Zweittätigkeit

Berliner Polizisten haben oft einen Nebenjob

Sieben Prozent der Vollzugsbeamten und polizeilichen Objektschützern ließen sich eine Zweittätigkeit genehmigen.

Bekannt ist, dass etliche Beamte in Leitungs­positionen als Dozenten an der Hochschule für Wirtschaft und Recht arbeiten.

Bekannt ist, dass etliche Beamte in Leitungs­positionen als Dozenten an der Hochschule für Wirtschaft und Recht arbeiten.

Foto: Christoph Eckelt

Berlin. Etliche Beschäftigte der Berliner Polizei fühlen sich durch ihre Arbeit offenbar nicht ausgelastet – oder wollen ihr Entgelt durch eine Zusatzverdienst aufbessern. Wie die Innenverwaltung auf Anfrage des FDP-Abgeordneten Marcel Luthe mitteilte, gehen zurzeit exakt 1386 Vollzugsbeamte oder Mitarbeiter des Zentralen Objektschutzes (ZOS) der Polizei einer genehmigten Nebentätigkeit nach. Gemessen an der Gesamtzahl der Vollzugsbeamten und der Mitarbeiter des ZOS entspricht das einer Quote von rund 7,5 Prozent.

Sehr hoch ist der Anteil von Beamten mit Nebentätigkeit auf der Leitungsebene. Im Polizeipräsidium geht rund jeder zehnte Beamte einer weiteren Tätigkeit nach. Noch mehr sind es unter den Beschäftigten am anderen Ende der Einkommensskala. Die rund 1400 Tarifbeschäftigten des ZOS der Polizei verdienen im Durchschnitt deutlich weniger als ihre verbeamten Kollegen im Vollzugsdienst. Laut Innenverwaltung bessern 183 von ihnen ihre Bezüge durch einen Nebenjob auf. Vor rund zwei Jahren waren es 30 Beschäftigte weniger.

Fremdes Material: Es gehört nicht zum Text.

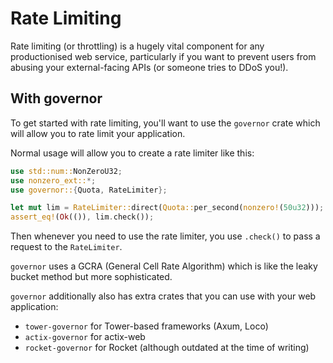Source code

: # Rate Limiting
Rate limiting (or throttling) is a hugely vital component for any productionised web service, particularly if you want to prevent users from abusing your external-facing APIs (or someone tries to DDoS you!). 

## With governor
To get started with rate limiting, you'll want to use the `governor` crate which will allow you to rate limit your application.

Normal usage will allow you to create a rate limiter like this:
```rust
use std::num::NonZeroU32;
use nonzero_ext::*;
use governor::{Quota, RateLimiter};

let mut lim = RateLimiter::direct(Quota::per_second(nonzero!(50u32))); // Allow 50 units per second
assert_eq!(Ok(()), lim.check());
```
Then whenever you need to use the rate limiter, you use `.check()` to pass a request to the `RateLimiter`.

`governor` uses a GCRA (General Cell Rate Algorithm) which is like the leaky bucket method but more sophisticated.

`governor` additionally also has extra crates that you can use with your web application:
- `tower-governor` for Tower-based frameworks (Axum, Loco)
- `actix-governor` for actix-web
- `rocket-governor` for Rocket (although outdated at the time of writing)
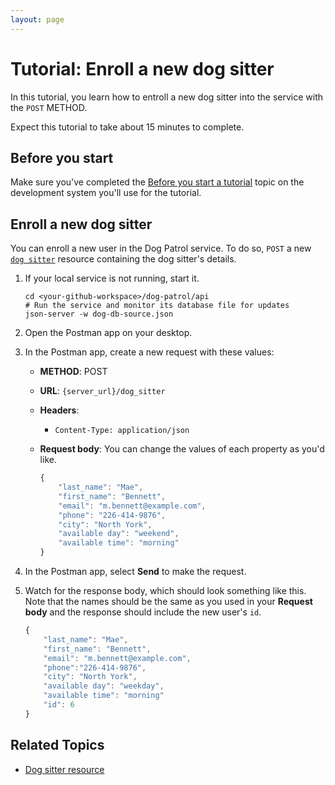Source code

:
 ```yaml
---
layout: page
---
```


# Tutorial: Enroll a new dog sitter

In this tutorial, you learn how to entroll a new dog sitter into the service with the `POST` METHOD. 

Expect this tutorial to take about 15 minutes to complete.

## Before you start

Make sure you've completed the [Before you start a tutorial](before-you-start-a-tutorial) topic on the development system you'll use for the tutorial.

## Enroll a new dog sitter
You can enroll a new user in the Dog Patrol service. To do so, `POST` a new [`dog sitter`](/api/dogsitter.md) resource containing the dog sitter's details.

1. If your local service is not running, start it.

    ```shell
    cd <your-github-workspace>/dog-patrol/api
    # Run the service and monitor its database file for updates
    json-server -w dog-db-source.json
    ```
2. Open the Postman app on your desktop.
3. In the Postman app, create a new request with these values:
    * **METHOD**: POST
    * **URL**: `{server_url}/dog_sitter`
    * **Headers**:
        * `Content-Type: application/json`
    * **Request body**:
        You can change the values of each property as you'd like.

        ```js
        {
            "last_name": "Mae",
            "first_name": "Bennett",
            "email": "m.bennett@example.com",
            "phone": "226-414-9876",
            "city": "North York",
            "available day": "weekend",
            "available time": "morning"
        }
        ```
4. In the Postman app, select **Send** to make the request.
5. Watch for the response body, which should look something like this. Note that the names should be the same as you used in your **Request body** and the response should include the new user's `id`.

    ```js
    {
        "last_name": "Mae",
        "first_name": "Bennett",
        "email": "m.bennett@example.com",
        "phone":"226-414-9876",
        "city": "North York",
        "available day": "weekday",
        "available time": "morning"
        "id": 6
    }
    ```

## Related Topics

* [Dog sitter resource](../api/dogsitter.md)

Welcher Art von Nebentätigkeiten die Beamten und Tarifbeschäftigten der Polizei nachgehen, wird durch die Polizei ebenso wenig erfasst wie der zeitliche Umfang der Nebentätigkeiten. Es erfolgen auch keine statistischen Erfassungen, ob die Nebentätigkeiten im öffentlichen Dienst oder der Privatwirtschaft erfolgen. Bekannt ist, dass etliche Beamte in Leitungspositionen als Dozenten für die Ausbildung des Polizisten-Nachwuchses an der Hochschule für Wirtschaft und Recht arbeiten

Der FDP-Abgeordnete Luthe, der die Anfrage gestellt hatte, geht davon aus, dass viele Beamte und Tarifbeschäftigte sich zur Aufnahme einer Nebentätigkeit gezwungen sehen, weil sie mit ihren Einkünften von der Berliner Polizei sonst nicht ihren Lebensunterhalt bestreiten könnten. „Die Polizei muss ihre Beschäftigten so bezahlen, dass sie es nicht nötig haben, zusätzlich eine weitere Tätigkeit aufzunehmen“, sagte Luthe. Gerade die Tarifbeschäftigten des Zentralen Objektschutzes erhielten eine Entlohnung, die „unverhältnismäßig niedrig“ sei. Das Schichtsystem sei rechtswidrig, es liefen etliche arbeitsrechtliche Verfahren.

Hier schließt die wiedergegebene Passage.